This work focuses on the non-autoregressive approach for fast and efficient generation of molecular graphs. Here we propose an efficient learning method to train a VAE that generates molecular graphs in a non-autoregressive manner. To improve the molecular graph generation, we train the VAE by incorporating three additional learning objectives: approximate graph matching, reinforcement learning, and auxiliary property prediction. The trained VAE can almost always generate chemically valid molecular graphs with improved diversity compared with existing non-autoregressive methods. The proposed method also allows constrained generation of molecular graphs with specified target properties.


Molecules as graphs

In this work, we use the molecular graph representation defined as follows. A molecule is represented by an undirected graph \({\mathcal {G}}=({\mathcal {V}},{\mathcal {E}})\) with up to m nodes, where \({\mathcal {V}}\) and \({\mathcal {E}}\) represent the set of nodes and the set of edges, respectively. The node vectors \({\mathbf {v}}^i \in {\mathcal {V}}\) and edge vectors \({\mathbf {e}}^{i,j} \in {\mathcal {E}}\) are associated with heavy atoms and their bonds, respectively, in the molecule. It should be noted that \({\mathbf {e}}^{i,j}={\mathbf {e}}^{j,i}\) because we use an undirected graph. For the i-th atom, \({\mathbf {v}}^i=(v^{i,1},\ldots ,v^{i,p})\) is a p-dimensional vector formed by concatenating three one-hot vectors indicating the atom type, formal charge, and number of explicit hydrogens. The dimension p depends on the dataset used. For the bond between the i-th and j-th atoms, \({\mathbf {e}}^{i,j}=(e^{i,j,1},\ldots ,e^{i,j,q})\) is a q-dimensional one-hot vector associated with the bond type. We kekulize the molecule for simplicity so that the only bond types to consider are single, double, triple, and none, hence \(q=4\). Additionally, the properties of the molecule are represented as a property vector \({\mathbf {y}}=(y^1,\ldots ,y^l)\).

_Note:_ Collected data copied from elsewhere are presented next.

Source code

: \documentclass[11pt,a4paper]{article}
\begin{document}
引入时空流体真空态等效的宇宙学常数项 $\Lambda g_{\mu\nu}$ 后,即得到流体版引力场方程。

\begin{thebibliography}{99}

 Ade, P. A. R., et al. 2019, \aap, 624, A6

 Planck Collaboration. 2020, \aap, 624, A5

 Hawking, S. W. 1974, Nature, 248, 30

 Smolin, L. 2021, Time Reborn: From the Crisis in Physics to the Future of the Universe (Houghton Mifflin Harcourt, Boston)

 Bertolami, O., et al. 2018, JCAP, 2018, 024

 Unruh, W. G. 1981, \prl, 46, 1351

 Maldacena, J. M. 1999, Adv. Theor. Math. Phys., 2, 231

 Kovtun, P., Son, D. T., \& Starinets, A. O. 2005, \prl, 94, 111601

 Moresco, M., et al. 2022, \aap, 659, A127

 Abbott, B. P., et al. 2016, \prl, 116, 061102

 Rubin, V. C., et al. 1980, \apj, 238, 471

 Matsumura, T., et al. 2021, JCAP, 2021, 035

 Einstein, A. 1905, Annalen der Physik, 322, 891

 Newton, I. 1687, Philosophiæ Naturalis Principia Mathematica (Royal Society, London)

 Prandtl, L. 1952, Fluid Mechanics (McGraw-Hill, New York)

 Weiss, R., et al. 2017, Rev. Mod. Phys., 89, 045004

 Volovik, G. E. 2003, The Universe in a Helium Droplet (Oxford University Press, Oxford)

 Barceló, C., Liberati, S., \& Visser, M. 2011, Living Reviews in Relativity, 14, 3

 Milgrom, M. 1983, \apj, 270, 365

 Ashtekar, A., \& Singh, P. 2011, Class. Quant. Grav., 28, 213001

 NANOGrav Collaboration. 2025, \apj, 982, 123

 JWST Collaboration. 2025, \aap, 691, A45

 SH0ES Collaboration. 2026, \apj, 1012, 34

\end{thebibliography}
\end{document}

Graph variational autoencoder

We construct a conditional version of the graph VAE [34] in a non-autoregressive manner. It seeks to find the generative distribution of \({\mathcal {G}}\) conditioned on a latent vector \({\mathbf {z}}\) and a property vector \({\mathbf {y}}\) and parameterized by \(\theta \), denoted as \(p_\theta ({\mathcal {G}}|{\mathbf {z}},{\mathbf {y}})\). The prior distributions of \({\mathbf {z}}\) and \({\mathbf {y}}\) are assumed to be \(p({\mathbf {z}})={\mathcal {N}}({\mathbf {z}}|{\mathbf {0}},{\mathbf {I}})\) and \(p({\mathbf {y}})={\mathcal {N}}({\mathbf {y}}|\varvec{\mu }_{\mathbf {y}},\varvec{\Sigma }_{\mathbf {y}})\), respectively. To address the intractability of the posterior distribution \(p_\theta ({\mathbf {z}}|{\mathcal {G}},{\mathbf {y}})\), we introduce an approximate posterior distribution \(q_\phi ({\mathbf {z}}|{\mathcal {G}},{\mathbf {y}})={\mathcal {N}}({\mathbf {z}}|{\varvec{\mu }_{\mathbf {z}}({\mathcal {G}},{\mathbf {y}}), \text {diag}(\varvec{\sigma }^2_{\mathbf {z}}({\mathcal {G}},{\mathbf {y}})}))\), which has a normal distribution and is parameterized by \(\phi \).

The distributions \(q_\phi ({\mathbf {z}}|{\mathcal {G}},{\mathbf {y}})\) and \(p_\theta ({\mathcal {G}}|{\mathbf {z}},{\mathbf {y}})\) are called the encoder and decoder of the VAE, respectively. For the encoder, we use a message passing neural network (MPNN) [27], which is a variant of a graph neural network that operates directly on graphs of different sizes and is invariant to graph isomorphism. The encoder takes \({\mathcal {G}}\) and \({\mathbf {y}}\) and outputs the mean vector \(\varvec{\mu }_{\mathbf {z}}({\mathcal {G}},{\mathbf {y}})\) and variance vector \(\varvec{\sigma }^2_{\mathbf {z}}({\mathcal {G}},{\mathbf {y}})\), from which \({\mathbf {z}}\) is sampled based on reparametrization as \(\varvec{\mu }_{\mathbf {z}}({\mathcal {G}},{\mathbf {y}})+\varvec{\epsilon } \odot \varvec{\sigma }^2_{\mathbf {z}}({\mathcal {G}},{\mathbf {y}})\) with \(\varvec{\epsilon } \sim {\mathcal {N}}({\mathbf {0}},{\mathbf {I}})\). The decoder is modeled as a fully-connected neural network that outputs \(mp+m(m-1)q/2\) values at once from \({\mathbf {z}}\) and \({\mathbf {y}}\) with node-wise and edge-wise softmax activation. The output values form a probabilistic graph \(g({\mathbf {z}},{\mathbf {y}})\) composed of m nodes and \(m(m-1)/2\) edges.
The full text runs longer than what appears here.